By building this platform (as opposed to differentiated use cases) in-house, you are bearing 100% of the cost for a non-proprietary capability. By partnering with a vertical firm, you are tapping into a shared infrastructure that improves with every new client. As the landscape matures, our evaluation engine becomes more robust, and that reliability is passed downstream to you without your team needing to write a single new test.

2. Aggregated Learning on the Long Tail

The “15 ideas” required to solve complex edge cases are rarely obvious from day one. They are discovered through friction — by encountering the weird loan clause or the contradictory data point in production.

Any team only learns from its own friction. If they encounter a specific edge case once a year, they may treat it as a one-off anomaly. A Vertical AI firm, however, sees that edge case across dozens of clients. We operate as a compound learning engine. When we solve a complex corporate action logic for Client A, the architectural improvement is immediately available to Client B. You are effectively hiring a system that gets smarter not just from your own data, but from the aggregated complexity of the market.

Crucially, you get this learning even though actual data is kept strictly confidential. The fact that there are sometimes partial PIK payments is not confidential, which companies are currently PIK-ing is. So, you get the benefits of a shared ecosystem while preserving confidentiality.

3. Focus in a Volatile Landscape

The technical “Art” of this field is changing weekly. New foundation models, new RAG techniques, and new reasoning frameworks are released at a breakneck pace.
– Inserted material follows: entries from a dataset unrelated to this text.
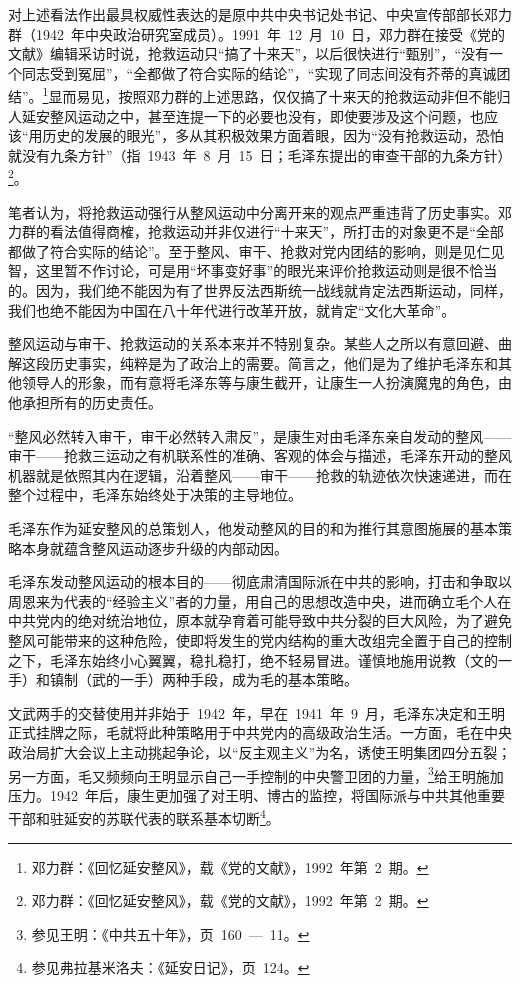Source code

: 对上述看法作出最具权威性表达的是原中共中央书记处书记、中央宣传部部长邓力群（1942~年中央政治研究室成员）。1991~年~12~月~10~日，邓力群在接受《党的文献》编辑采访时说，抢救运动只“搞了十来天”，以后很快进行“甄别”，“没有一个同志受到冤屈”，“全都做了符合实际的结论”，“实现了同志间没有芥蒂的真诚团结”。\footnote{邓力群：《回忆延安整风》，载《党的文献》，1992~年第~2~期。}显而易见，按照邓力群的上述思路，仅仅搞了十来天的抢救运动非但不能归人延安整风运动之中，甚至连提一下的必要也没有，即使要涉及这个问题，也应该“用历史的发展的眼光”，多从其积极效果方面着眼，因为“没有抢救运动，恐怕就没有九条方针”（指~1943~年~8~月~15~日；毛泽东提出的审查干部的九条方针）\footnote{邓力群：《回忆延安整风》，载《党的文献》，1992~年第~2~期。}。

笔者认为，将抢救运动强行从整风运动中分离开来的观点严重违背了历史事实。邓力群的看法值得商榷，抢救运动并非仅进行“十来天”，所打击的对象更不是“全部都做了符合实际的结论”。至于整风、审干、抢救对党内团结的影响，则是见仁见智，这里暂不作讨论，可是用“坏事变好事”的眼光来评价抢救运动则是很不恰当的。因为，我们绝不能因为有了世界反法西斯统一战线就肯定法西斯运动，同样，我们也绝不能因为中国在八十年代进行改革开放，就肯定“文化大革命”。

整风运动与审干、抢救运动的关系本来并不特别复杂。某些人之所以有意回避、曲解这段历史事实，纯粹是为了政治上的需要。简言之，他们是为了维护毛泽东和其他领导人的形象，而有意将毛泽东等与康生截开，让康生一人扮演魔鬼的角色，由他承担所有的历史责任。

“整风必然转入审干，审干必然转入肃反”，是康生对由毛泽东亲自发动的整风——审干——抢救三运动之有机联系性的准确、客观的体会与描述，毛泽东开动的整风机器就是依照其内在逻辑，沿着整风——审干——抢救的轨迹依次快速递进，而在整个过程中，毛泽东始终处于决策的主导地位。

毛泽东作为延安整风的总策划人，他发动整风的目的和为推行其意图施展的基本策略本身就蕴含整风运动逐步升级的内部动因。

毛泽东发动整风运动的根本目的——彻底肃清国际派在中共的影响，打击和争取以周恩来为代表的“经验主义”者的力量，用自己的思想改造中央，进而确立毛个人在中共党内的绝对统治地位，原本就孕育着可能导致中共分裂的巨大风险，为了避免整风可能带来的这种危险，使即将发生的党内结构的重大改组完全置于自己的控制之下，毛泽东始终小心翼翼，稳扎稳打，绝不轻易冒进。谨慎地施用说教（文的一手）和镇制（武的一手）两种手段，成为毛的基本策略。

文武两手的交替使用并非始于~1942~年，早在~1941~年~9~月，毛泽东决定和王明正式挂牌之际，毛就将此种策略用于中共党内的高级政治生活。一方面，毛在中央政治局扩大会议上主动挑起争论，以“反主观主义”为名，诱使王明集团四分五裂；另一方面，毛又频频向王明显示自己一手控制的中央警卫团的力量，\footnote{参见王明：《中共五十年》，页~160~—~11。}给王明施加压力。1942~年后，康生更加强了对王明、博古的监控，将国际派与中共其他重要干部和驻延安的苏联代表的联系基本切断\footnote{参见弗拉基米洛夫：《延安日记》，页~124。}。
A Vertical AI company has the luxury of singular focus. Our only job is to absorb the complexity of the evolving AI landscape and translate it into domain-specific performance. We act as an abstraction layer, allowing your team to focus on business strategy while we handle the volatility of the underlying tech.

Summary

The transition to Agentic AI is a fundamental shift in how financial work gets done. It promises to automate not just tasks, but entire workflows.

However, the gap between a promising pilot and a production asset is filled with hidden complexity. To cross that chasm, financial leaders need to recognize that they cannot simply “prompt” their way to reliability. It requires domain-specific agent infrastructure and a culture of interdisciplinary engineering.